OLTP (Online Transaction Processing)

What is OLTP: A system for managing real-time, transaction-oriented applications like retail POS and banking.

Designed for: Handling frequent, short, atomic transactions.

Focus: Real-time data processing for day-to-day operations.

Normalized Data: Data is highly structured to avoid redundancy (follows 3NF or higher). It breaks data into multiple tables linked by relationships.

CRUD Operations: Focuses on Create, Read, Update, and Delete operations.

Typical SQL Queries: Simple, involving a few records.

Indexed SQL Operations: Indexes speed up data retrieval by organizing records for faster searching (e.g., B-tree, hash indexes).

Common Databases: MySQL, PostgreSQL, SQL Server, Oracle.

OLAP (Online Analytical Processing)

What is OLAP: A system for analyzing large datasets, supporting complex queries for decision-making.

Designed for: Data analysis and generating insights from historical data.

Focus: Aggregating, slicing, and dicing data for business intelligence.

Denormalized Data: Data is stored in fewer, wider tables (e.g., star schema) for easy access to large datasets.

Complex Queries: Focuses on grouping, aggregating, and multi-table joins.

Indexed SQL Operations: Uses indexes like bitmap indexes and materialized views to improve query performance.

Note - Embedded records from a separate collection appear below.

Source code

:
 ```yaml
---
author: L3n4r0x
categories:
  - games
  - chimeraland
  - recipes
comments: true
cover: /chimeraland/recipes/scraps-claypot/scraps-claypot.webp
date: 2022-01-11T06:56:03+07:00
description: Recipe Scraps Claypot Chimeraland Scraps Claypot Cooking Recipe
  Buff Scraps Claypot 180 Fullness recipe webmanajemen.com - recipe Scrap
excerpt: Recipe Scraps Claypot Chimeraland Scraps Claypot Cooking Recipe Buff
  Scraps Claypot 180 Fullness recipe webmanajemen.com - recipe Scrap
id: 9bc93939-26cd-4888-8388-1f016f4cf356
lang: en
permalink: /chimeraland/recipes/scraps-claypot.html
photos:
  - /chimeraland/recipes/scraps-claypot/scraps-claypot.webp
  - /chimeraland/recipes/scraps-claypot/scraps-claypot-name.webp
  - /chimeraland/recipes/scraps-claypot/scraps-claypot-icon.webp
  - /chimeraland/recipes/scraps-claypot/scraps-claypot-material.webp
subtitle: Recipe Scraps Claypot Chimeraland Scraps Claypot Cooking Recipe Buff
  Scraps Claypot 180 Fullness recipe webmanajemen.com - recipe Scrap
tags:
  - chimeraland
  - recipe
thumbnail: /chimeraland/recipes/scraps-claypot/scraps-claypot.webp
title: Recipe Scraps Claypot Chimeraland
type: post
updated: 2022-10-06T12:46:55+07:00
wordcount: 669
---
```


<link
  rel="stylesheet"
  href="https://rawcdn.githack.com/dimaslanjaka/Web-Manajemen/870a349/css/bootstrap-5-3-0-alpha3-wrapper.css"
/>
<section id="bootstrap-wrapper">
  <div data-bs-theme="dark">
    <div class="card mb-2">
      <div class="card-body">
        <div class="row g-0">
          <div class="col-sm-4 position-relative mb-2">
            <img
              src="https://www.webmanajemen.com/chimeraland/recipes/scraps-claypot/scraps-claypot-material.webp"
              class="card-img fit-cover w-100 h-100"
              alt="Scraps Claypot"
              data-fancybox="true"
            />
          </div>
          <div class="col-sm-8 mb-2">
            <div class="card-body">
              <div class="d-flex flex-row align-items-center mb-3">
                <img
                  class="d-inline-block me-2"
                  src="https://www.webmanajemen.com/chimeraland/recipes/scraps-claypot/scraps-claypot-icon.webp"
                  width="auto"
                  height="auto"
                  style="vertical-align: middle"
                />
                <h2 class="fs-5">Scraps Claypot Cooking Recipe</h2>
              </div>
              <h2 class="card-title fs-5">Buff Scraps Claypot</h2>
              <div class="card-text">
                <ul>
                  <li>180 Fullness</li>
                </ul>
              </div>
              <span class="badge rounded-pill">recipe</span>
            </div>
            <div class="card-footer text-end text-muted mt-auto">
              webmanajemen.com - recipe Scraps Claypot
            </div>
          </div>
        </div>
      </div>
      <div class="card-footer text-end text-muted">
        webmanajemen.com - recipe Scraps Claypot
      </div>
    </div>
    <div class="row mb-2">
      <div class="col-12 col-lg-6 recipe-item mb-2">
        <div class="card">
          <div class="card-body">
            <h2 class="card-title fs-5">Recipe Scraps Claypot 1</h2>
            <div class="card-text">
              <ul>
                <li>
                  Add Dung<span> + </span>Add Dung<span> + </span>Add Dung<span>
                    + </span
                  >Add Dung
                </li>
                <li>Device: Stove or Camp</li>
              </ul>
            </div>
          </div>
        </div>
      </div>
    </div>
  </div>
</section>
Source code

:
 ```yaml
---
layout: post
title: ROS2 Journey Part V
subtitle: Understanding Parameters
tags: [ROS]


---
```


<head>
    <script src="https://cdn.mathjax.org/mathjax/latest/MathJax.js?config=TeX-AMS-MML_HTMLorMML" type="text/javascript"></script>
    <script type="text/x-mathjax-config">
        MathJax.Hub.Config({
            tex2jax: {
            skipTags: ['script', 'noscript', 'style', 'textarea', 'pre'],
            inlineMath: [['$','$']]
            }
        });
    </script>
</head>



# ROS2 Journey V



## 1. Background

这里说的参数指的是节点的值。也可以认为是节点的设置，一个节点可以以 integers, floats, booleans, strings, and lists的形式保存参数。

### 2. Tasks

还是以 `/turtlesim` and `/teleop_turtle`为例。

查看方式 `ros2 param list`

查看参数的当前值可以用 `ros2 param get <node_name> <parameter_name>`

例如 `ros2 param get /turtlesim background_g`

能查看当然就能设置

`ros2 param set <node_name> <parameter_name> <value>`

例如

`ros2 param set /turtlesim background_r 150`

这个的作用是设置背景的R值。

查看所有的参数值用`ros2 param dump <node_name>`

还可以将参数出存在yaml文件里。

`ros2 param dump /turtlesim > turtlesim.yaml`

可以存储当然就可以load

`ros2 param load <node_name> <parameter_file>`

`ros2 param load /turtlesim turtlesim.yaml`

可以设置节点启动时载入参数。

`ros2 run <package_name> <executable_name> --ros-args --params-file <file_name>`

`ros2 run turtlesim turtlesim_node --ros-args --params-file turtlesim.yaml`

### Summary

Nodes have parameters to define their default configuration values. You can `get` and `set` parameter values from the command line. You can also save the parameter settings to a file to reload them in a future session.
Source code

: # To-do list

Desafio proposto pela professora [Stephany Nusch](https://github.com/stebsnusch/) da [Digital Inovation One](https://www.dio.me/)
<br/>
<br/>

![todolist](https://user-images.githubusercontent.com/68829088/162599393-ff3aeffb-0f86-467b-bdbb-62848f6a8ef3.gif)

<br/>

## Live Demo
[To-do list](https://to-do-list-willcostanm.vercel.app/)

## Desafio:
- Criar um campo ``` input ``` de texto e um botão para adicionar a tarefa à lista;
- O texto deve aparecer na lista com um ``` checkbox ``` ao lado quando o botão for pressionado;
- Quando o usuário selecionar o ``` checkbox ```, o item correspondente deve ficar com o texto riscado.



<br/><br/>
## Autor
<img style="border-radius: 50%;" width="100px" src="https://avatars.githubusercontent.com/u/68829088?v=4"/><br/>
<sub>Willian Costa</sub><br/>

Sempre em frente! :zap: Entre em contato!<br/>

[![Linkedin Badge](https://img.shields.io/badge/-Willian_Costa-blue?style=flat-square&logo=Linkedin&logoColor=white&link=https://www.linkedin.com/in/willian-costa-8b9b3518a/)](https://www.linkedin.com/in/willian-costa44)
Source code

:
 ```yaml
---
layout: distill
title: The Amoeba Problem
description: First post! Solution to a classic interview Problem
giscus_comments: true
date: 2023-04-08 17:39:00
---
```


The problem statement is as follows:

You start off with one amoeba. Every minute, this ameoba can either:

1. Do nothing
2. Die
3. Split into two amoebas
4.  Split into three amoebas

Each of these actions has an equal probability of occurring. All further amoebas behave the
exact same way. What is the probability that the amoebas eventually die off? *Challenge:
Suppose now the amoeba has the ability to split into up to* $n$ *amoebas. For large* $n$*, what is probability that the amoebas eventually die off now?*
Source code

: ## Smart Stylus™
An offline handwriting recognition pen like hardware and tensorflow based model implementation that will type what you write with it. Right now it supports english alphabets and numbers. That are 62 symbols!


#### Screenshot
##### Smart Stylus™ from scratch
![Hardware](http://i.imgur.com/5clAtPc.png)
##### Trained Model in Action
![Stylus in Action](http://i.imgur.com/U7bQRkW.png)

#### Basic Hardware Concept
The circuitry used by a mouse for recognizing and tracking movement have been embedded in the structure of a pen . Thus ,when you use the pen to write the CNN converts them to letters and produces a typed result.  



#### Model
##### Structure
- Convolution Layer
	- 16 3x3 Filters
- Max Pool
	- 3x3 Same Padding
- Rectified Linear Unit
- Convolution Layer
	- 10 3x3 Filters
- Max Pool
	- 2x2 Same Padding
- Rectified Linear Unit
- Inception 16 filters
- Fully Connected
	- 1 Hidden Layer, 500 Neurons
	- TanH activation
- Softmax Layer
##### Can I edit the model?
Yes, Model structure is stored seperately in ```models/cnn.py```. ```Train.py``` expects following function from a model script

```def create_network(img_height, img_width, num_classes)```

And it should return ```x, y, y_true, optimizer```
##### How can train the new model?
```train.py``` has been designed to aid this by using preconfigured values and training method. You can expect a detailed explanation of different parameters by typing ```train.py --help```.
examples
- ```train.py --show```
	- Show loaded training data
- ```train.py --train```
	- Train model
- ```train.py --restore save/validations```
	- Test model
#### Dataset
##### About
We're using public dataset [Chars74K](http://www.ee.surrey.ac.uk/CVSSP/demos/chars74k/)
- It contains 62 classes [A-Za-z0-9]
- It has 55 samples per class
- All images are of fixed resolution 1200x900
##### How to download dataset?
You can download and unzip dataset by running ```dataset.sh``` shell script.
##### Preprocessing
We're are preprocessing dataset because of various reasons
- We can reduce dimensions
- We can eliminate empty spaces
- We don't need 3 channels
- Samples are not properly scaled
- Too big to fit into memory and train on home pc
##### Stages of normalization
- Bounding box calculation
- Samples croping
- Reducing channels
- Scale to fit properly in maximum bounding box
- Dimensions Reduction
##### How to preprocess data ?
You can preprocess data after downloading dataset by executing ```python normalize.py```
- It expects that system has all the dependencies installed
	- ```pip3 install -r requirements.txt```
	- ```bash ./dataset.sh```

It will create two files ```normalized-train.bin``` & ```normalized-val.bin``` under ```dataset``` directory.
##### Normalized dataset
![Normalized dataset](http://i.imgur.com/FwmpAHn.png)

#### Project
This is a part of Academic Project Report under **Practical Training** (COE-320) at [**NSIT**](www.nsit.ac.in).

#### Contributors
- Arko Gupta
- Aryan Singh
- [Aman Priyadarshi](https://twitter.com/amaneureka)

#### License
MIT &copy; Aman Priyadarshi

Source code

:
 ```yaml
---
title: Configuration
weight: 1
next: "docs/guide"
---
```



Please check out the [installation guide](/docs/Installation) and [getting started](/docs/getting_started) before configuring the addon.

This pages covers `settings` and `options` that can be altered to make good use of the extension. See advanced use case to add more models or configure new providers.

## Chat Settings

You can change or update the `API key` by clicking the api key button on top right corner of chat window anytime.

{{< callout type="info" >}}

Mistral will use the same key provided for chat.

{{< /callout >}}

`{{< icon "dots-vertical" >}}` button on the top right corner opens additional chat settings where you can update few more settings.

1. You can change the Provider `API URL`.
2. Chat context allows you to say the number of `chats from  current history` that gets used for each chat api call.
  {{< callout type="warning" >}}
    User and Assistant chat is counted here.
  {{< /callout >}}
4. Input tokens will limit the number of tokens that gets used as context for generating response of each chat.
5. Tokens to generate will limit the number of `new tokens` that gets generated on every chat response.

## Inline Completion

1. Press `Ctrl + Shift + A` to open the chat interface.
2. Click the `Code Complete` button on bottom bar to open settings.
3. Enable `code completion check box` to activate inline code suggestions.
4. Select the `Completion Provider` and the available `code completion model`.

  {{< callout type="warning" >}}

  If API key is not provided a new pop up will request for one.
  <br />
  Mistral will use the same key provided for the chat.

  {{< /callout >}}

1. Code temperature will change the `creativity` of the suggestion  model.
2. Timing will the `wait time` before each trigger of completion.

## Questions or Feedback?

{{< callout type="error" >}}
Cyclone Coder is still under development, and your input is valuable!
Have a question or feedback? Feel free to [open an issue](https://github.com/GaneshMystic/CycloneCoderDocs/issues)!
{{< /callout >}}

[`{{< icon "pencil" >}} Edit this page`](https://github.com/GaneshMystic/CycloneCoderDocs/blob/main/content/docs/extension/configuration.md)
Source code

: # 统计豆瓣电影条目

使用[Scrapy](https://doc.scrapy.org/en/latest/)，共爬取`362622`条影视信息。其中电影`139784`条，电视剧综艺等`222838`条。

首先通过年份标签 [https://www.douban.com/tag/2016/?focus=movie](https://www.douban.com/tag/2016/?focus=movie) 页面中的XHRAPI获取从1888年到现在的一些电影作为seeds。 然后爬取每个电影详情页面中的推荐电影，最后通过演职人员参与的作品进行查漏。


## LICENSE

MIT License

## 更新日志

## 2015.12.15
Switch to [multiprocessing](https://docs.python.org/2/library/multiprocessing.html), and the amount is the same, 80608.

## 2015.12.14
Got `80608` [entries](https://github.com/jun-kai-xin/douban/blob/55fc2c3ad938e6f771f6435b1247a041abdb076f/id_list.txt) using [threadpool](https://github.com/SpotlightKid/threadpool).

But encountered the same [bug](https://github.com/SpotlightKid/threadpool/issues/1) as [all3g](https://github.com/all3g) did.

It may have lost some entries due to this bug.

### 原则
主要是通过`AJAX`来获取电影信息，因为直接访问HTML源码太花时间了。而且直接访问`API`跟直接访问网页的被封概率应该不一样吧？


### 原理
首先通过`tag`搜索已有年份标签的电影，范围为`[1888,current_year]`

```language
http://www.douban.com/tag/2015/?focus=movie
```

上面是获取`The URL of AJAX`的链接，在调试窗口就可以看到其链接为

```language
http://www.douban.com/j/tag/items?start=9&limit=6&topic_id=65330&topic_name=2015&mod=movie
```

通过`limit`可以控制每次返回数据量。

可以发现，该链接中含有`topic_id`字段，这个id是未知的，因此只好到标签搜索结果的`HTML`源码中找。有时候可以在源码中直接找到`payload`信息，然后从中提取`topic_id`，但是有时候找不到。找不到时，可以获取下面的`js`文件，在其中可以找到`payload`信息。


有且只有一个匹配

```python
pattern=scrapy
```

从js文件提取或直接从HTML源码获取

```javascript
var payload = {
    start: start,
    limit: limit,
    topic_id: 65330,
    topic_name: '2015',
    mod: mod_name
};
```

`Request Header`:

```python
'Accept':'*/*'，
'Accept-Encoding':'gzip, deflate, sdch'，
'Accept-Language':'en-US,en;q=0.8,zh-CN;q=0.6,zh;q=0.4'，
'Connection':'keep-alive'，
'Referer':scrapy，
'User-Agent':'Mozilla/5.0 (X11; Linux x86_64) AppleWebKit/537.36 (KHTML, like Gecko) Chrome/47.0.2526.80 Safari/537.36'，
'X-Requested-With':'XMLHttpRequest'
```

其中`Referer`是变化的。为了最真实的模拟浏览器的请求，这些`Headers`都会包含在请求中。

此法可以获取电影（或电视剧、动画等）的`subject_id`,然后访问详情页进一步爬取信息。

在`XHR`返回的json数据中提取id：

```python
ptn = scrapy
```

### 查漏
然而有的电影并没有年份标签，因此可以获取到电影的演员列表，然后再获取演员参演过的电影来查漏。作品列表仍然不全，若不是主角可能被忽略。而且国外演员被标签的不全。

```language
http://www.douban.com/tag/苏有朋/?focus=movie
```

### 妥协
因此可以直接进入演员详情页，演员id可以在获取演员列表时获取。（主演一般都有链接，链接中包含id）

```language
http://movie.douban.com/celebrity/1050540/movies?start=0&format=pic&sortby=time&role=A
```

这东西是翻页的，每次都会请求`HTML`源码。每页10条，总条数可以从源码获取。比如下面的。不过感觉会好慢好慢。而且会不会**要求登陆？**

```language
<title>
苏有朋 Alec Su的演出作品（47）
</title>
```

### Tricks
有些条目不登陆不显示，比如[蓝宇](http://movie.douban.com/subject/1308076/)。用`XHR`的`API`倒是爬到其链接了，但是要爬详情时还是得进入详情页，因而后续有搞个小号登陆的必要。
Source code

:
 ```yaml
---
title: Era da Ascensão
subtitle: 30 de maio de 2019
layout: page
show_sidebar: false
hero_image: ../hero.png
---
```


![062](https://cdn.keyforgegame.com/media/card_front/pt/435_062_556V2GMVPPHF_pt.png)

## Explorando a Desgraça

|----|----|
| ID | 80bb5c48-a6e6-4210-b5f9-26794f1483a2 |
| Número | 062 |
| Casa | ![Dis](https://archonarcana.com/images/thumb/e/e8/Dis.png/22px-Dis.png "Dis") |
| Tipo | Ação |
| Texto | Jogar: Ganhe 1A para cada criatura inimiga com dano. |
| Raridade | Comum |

Common Databases: Amazon Redshift, Google BigQuery, Snowflake, Azure Synapse.

2. Power BI

Power BI is a business analytics service by Microsoft that allows users to create interactive visualizations and access business intelligence (BI) features. It enables users to generate dashboards, reports(friendly to non-technical stakeholders), and set up automated reports to track key performance indicators (KPIs). Power BI integrates with Microsoft products like Excel, Azure, and SQL Server.

Procedures for Using Power BI:

Data Connection and Transformation:

Open Power BI and use the Get Data feature to connect to your data sources (e.g., Excel, SQL Server, or online services).

Use Power Query Editor to clean and transform your data. This could include tasks such as removing duplicates, filtering data, or combining data from different sources.

Once the data is ready, click Close & Apply to load it into Power BI for visualization.

Data Modeling:

In the Model view, establish relationships between tables by linking columns (usually primary and foreign keys).

Use DAX (Data Analysis Expressions) to create new calculated columns, measures (e.g., total sales), and complex calculations like year-over-year growth.

Ensure the model is structured efficiently to facilitate smooth querying and report creation.

Creating Data Visualizations:

Navigate to the Report view and start adding visualizations by dragging fields into charts, tables, or other graphical elements (e.g., bar charts, line graphs).

Customize the visualizations by adjusting colors, labels, and formatting to ensure clarity and readability.

Add slicers and filters to enable interactive exploration of data.

Building Dashboards and Reports:

After creating the visualizations, arrange them into an interactive dashboard or report.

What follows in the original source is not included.